Supplied records Start Marker
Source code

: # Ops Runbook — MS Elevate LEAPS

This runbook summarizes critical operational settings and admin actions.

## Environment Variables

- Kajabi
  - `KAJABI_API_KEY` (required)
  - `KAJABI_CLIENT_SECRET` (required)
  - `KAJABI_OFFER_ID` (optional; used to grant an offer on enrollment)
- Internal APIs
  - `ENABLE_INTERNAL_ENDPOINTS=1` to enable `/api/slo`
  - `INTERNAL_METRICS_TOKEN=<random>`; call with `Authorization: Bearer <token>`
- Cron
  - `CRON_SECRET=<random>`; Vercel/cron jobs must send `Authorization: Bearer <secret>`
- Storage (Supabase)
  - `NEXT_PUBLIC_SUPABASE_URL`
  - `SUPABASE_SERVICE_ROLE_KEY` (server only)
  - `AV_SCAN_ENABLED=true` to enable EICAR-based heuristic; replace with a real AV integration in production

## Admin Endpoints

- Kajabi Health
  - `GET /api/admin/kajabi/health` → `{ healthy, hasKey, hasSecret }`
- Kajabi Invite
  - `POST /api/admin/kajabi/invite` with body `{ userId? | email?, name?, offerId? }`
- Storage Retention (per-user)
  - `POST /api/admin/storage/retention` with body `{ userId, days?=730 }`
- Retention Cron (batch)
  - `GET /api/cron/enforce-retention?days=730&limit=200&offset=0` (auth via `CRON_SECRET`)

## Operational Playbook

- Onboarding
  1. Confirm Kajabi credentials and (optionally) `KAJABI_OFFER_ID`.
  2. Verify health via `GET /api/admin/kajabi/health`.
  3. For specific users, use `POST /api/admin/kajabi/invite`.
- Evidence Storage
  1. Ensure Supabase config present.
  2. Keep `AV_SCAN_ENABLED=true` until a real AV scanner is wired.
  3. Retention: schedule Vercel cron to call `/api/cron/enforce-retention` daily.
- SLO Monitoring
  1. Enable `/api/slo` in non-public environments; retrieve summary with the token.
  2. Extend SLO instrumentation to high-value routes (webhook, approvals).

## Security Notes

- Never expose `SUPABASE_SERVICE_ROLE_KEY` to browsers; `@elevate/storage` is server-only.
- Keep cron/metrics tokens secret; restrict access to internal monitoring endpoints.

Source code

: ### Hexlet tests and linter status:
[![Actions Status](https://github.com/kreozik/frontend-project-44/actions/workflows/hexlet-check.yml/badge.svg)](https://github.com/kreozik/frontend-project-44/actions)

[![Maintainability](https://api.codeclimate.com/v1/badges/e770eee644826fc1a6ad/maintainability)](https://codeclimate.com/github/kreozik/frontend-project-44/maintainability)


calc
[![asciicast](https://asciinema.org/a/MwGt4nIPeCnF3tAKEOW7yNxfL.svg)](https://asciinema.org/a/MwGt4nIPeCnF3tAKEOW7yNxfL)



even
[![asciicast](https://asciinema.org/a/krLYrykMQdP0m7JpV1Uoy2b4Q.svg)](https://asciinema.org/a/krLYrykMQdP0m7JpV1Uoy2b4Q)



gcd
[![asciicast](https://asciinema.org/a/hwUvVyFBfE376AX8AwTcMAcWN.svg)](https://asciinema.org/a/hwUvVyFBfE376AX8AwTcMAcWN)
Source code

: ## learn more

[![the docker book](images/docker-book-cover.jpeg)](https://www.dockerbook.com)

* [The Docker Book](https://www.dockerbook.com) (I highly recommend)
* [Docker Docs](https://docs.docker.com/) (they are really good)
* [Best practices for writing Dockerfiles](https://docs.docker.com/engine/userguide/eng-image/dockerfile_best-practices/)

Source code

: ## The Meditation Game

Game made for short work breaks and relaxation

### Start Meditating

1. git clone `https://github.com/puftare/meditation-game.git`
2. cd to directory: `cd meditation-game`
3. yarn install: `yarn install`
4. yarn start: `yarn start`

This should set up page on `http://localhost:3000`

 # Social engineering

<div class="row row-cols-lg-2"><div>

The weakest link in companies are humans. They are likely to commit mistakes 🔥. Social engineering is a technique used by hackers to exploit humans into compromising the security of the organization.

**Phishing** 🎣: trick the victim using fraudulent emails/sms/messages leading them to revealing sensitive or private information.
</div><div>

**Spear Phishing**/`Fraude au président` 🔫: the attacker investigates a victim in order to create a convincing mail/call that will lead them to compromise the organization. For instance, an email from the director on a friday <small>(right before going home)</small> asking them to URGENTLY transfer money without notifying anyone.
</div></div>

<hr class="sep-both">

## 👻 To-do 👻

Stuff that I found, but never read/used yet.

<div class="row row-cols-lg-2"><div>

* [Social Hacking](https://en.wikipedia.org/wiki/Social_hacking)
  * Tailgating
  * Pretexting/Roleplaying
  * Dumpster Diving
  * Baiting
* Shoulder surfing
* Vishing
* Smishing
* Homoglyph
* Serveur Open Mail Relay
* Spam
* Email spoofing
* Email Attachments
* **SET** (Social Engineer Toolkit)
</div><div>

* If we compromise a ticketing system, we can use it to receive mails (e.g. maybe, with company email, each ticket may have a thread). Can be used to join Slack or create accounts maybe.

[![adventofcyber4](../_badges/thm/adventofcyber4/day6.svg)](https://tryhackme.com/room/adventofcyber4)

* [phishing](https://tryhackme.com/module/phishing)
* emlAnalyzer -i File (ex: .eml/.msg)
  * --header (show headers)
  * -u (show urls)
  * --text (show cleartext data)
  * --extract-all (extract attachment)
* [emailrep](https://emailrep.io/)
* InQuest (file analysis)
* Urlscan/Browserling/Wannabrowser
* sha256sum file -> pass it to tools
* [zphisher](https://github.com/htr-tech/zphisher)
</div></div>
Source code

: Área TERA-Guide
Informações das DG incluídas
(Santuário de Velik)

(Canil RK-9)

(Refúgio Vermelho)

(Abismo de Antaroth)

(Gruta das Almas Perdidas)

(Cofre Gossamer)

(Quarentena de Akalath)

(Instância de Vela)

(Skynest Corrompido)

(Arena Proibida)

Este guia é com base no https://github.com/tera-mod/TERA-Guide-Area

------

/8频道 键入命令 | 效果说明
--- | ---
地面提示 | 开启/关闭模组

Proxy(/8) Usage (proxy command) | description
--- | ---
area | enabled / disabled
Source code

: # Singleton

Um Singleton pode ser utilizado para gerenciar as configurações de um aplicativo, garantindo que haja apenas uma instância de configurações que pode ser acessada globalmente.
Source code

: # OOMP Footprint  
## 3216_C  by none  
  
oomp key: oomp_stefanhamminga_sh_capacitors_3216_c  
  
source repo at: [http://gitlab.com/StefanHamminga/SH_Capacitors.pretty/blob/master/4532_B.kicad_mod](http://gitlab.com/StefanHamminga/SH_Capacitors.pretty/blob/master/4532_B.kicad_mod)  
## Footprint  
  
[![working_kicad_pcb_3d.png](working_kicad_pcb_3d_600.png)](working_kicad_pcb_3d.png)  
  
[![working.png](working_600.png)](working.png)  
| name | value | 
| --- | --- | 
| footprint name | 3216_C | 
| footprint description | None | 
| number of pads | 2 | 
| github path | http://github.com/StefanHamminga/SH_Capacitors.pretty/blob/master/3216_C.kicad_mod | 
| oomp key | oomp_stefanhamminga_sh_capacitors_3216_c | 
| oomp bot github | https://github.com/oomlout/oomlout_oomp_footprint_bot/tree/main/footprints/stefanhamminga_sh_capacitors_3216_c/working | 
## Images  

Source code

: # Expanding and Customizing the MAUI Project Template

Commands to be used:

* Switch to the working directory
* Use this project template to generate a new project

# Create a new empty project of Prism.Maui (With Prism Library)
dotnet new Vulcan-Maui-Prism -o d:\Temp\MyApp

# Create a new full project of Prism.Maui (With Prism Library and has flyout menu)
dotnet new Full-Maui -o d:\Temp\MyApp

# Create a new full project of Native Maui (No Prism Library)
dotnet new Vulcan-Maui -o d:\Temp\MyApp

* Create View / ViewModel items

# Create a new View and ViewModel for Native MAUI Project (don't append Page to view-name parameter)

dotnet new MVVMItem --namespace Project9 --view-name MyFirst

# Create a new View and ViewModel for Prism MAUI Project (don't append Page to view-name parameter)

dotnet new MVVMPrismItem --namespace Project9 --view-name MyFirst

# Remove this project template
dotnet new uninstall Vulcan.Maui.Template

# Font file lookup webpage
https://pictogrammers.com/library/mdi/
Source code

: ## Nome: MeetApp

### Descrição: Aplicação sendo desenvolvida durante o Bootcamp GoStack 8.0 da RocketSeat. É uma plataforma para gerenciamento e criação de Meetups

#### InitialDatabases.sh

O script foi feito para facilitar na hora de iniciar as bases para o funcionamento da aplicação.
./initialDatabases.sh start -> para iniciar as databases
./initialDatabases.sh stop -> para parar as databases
Supplied records End Marker
How to complete this task: From the records above, copy only the lines starting with the line that holds "dotnet new MVVMPrismItem" and going on through the line that holds "iniciar as databases", exactly as written.

Output:
dotnet new MVVMPrismItem --namespace Project9 --view-name MyFirst

# Remove this project template
dotnet new uninstall Vulcan.Maui.Template

# Font file lookup webpage
https://pictogrammers.com/library/mdi/
Source code

: ## Nome: MeetApp

### Descrição: Aplicação sendo desenvolvida durante o Bootcamp GoStack 8.0 da RocketSeat. É uma plataforma para gerenciamento e criação de Meetups

#### InitialDatabases.sh

O script foi feito para facilitar na hora de iniciar as bases para o funcionamento da aplicação.
./initialDatabases.sh start -> para iniciar as databases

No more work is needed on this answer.